Waiting for a new Business Model

30 07 2009

The search for a new business model or new version which makes more sense today is a recurring background story or theme in many business sectors.

A truly great business is one that re-invents itself and especially the business model like Shai Agassi is doing with the Electric car.

Local debate on whether or not paid content models can work has prompted some discussion but in my view we need to dig a bit deeper.

Media businesses who previously were gatekeepers of scarce information could ration out their product or service and earn a very good rate of return. For well over a decade now newspapers and all forms of media are at various levels waiting for a new business model to rescue them.

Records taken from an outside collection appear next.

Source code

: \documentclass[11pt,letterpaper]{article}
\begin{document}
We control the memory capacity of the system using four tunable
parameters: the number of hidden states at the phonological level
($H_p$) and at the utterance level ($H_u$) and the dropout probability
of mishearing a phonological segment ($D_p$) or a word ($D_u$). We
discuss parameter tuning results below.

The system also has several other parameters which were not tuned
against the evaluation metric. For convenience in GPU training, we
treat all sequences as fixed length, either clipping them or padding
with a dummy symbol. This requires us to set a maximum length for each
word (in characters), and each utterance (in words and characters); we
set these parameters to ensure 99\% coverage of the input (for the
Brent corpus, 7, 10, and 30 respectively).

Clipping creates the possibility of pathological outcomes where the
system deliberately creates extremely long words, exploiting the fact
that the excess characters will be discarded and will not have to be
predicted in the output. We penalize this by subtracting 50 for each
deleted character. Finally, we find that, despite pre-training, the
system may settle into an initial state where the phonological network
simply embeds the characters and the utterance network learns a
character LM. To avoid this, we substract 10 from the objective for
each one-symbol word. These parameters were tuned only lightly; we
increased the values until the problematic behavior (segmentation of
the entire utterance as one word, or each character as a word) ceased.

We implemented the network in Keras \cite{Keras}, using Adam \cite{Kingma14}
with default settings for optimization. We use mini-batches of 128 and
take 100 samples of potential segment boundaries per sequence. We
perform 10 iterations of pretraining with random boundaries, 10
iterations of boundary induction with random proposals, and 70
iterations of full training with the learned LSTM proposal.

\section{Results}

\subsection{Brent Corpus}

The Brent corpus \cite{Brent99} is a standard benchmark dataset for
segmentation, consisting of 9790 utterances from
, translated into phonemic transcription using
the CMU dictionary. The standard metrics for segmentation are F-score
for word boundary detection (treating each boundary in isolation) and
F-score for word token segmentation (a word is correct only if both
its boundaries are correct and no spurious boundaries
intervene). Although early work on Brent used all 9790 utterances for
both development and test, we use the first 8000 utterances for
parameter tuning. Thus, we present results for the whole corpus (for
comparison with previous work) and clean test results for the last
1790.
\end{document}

Classified advertising has left the building, ad blockers, ad blindness and general abundance of news sources means that readers follow the path of least resistance and that is away from mainstream formats.

“Vivian Mercier – famous for describing Waiting for Godot as a play which “has achieved a theoretical impossibility—a play in which nothing happens, that yet keeps audiences glued to their seats.

What’s more, since the second act is a subtly different reprise of the first, he has written a play in which nothing happens, twice.” from Wikipedia

I saw that play a very long time ago and while no- one can really agree on what is happening it seems to be universally relevant and pushes the right emotional and/or idea buttons in the audience who engage enough of the time to connect with themes and archetypes in the play.

At the risk of glossing over the play (go and see it some time) one of the key ideas I took from it was that we often think that if events / people arrived we would recognise them even though we have no real idea of exactly what or whom they might be or when.

It becomes a kind of “we’ll know it when we see it” continuing cycle of hopefulness and disappointment as different outcomes are explored.

This is pretty much the state of play in many publishing businesses now.

When your business model gets turned upside down and news is a commodity it becomes much harder to justify investment in resources to write, collect, edit and compile all of the content into some form of media offering – especially online.

Spinning in the Grave – The three biggest reasons music magazines are dying. By Jonah Weiner (hat tip to @mrinternet (Nigel Horrocks) for pointing this story out.)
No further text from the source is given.